» **What is needed**
Under this line are the records; write out word for word the part that begins at the line containing "Based on empirical" and ends at the line containing "In the downstream", and no more.

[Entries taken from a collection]
-------------------------

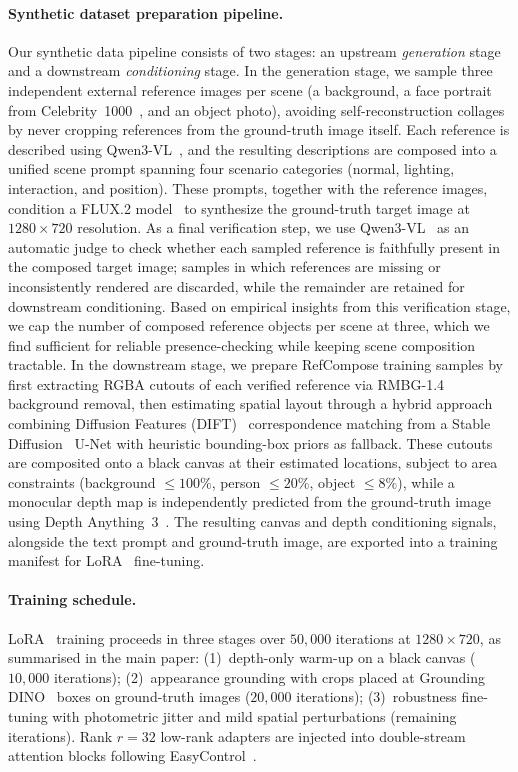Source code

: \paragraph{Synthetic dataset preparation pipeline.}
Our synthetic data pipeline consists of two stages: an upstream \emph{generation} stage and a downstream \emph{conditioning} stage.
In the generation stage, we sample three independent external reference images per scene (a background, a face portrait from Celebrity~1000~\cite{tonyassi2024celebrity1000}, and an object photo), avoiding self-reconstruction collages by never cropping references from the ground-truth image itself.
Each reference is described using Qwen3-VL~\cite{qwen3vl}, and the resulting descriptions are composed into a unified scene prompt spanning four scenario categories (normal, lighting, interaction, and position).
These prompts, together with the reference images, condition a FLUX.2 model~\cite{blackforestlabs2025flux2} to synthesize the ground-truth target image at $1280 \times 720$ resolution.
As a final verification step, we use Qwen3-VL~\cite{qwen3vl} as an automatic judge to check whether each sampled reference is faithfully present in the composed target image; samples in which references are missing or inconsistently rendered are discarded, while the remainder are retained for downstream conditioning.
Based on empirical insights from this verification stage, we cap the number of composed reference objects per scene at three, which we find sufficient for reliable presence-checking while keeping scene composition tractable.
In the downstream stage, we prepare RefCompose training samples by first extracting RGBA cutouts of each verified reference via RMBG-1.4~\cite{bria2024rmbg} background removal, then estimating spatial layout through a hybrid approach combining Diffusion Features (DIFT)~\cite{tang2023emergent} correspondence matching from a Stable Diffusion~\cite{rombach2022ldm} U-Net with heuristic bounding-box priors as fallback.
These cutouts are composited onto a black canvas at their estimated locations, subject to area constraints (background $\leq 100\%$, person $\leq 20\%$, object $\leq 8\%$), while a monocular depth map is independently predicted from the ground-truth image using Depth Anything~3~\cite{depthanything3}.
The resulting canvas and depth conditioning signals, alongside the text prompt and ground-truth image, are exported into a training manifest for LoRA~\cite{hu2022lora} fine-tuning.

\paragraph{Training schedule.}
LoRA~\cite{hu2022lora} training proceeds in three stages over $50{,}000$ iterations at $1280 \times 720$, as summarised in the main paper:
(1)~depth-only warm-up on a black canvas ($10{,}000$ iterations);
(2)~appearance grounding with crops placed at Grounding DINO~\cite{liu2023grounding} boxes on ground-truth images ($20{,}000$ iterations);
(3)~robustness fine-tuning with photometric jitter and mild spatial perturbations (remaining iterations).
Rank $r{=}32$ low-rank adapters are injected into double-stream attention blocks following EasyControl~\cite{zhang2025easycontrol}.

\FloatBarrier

-------------------------

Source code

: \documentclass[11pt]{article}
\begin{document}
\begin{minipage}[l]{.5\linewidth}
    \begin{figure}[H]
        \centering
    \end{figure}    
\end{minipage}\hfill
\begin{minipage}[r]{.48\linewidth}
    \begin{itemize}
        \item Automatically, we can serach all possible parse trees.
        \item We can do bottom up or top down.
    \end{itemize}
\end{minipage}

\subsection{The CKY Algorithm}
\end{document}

-------------------------

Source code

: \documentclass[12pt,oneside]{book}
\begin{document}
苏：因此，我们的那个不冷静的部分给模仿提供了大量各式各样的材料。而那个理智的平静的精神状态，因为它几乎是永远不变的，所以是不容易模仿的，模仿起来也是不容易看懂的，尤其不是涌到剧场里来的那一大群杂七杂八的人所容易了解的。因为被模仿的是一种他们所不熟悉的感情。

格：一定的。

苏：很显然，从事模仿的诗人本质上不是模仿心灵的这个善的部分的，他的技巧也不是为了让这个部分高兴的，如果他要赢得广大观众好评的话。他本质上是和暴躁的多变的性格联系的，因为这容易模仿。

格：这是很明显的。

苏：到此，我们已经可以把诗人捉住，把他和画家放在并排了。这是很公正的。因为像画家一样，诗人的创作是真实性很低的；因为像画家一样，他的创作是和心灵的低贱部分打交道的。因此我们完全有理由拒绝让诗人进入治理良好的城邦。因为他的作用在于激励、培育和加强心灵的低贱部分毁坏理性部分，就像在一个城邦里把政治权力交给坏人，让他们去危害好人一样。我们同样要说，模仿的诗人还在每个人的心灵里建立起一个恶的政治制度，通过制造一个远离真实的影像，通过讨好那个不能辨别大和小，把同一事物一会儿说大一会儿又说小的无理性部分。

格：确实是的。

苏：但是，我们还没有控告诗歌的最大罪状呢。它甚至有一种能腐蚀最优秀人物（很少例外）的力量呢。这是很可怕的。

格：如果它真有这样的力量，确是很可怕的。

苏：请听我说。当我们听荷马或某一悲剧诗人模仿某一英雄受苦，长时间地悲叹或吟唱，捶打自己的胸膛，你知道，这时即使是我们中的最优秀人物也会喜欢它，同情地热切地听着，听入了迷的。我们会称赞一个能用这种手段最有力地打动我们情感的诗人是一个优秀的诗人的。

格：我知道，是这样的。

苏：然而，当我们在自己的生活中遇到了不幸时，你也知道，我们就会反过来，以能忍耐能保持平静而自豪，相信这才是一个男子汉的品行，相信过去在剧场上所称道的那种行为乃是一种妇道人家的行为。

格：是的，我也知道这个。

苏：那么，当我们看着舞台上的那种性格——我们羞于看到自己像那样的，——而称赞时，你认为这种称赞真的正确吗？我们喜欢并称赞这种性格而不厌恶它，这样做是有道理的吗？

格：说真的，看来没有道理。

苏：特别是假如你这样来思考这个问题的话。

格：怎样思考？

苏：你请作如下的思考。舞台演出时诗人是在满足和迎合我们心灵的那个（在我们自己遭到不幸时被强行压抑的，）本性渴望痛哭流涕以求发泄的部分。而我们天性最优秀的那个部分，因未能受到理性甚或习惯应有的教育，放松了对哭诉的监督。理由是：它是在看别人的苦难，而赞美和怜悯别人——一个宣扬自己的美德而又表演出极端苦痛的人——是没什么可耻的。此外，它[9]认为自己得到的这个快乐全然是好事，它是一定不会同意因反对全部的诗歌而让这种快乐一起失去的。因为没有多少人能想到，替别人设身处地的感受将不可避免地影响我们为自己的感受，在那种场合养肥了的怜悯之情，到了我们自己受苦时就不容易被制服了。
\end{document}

-------------------------

» **Your response**
Based on empirical insights from this verification stage, we cap the number of composed reference objects per scene at three, which we find sufficient for reliable presence-checking while keeping scene composition tractable.
In the downstream stage, we prepare RefCompose training samples by first extracting RGBA cutouts of each verified reference via RMBG-1.4~\cite{bria2024rmbg} background removal, then estimating spatial layout through a hybrid approach combining Diffusion Features (DIFT)~\cite{tang2023emergent} correspondence matching from a Stable Diffusion~\cite{rombach2022ldm} U-Net with heuristic bounding-box priors as fallback.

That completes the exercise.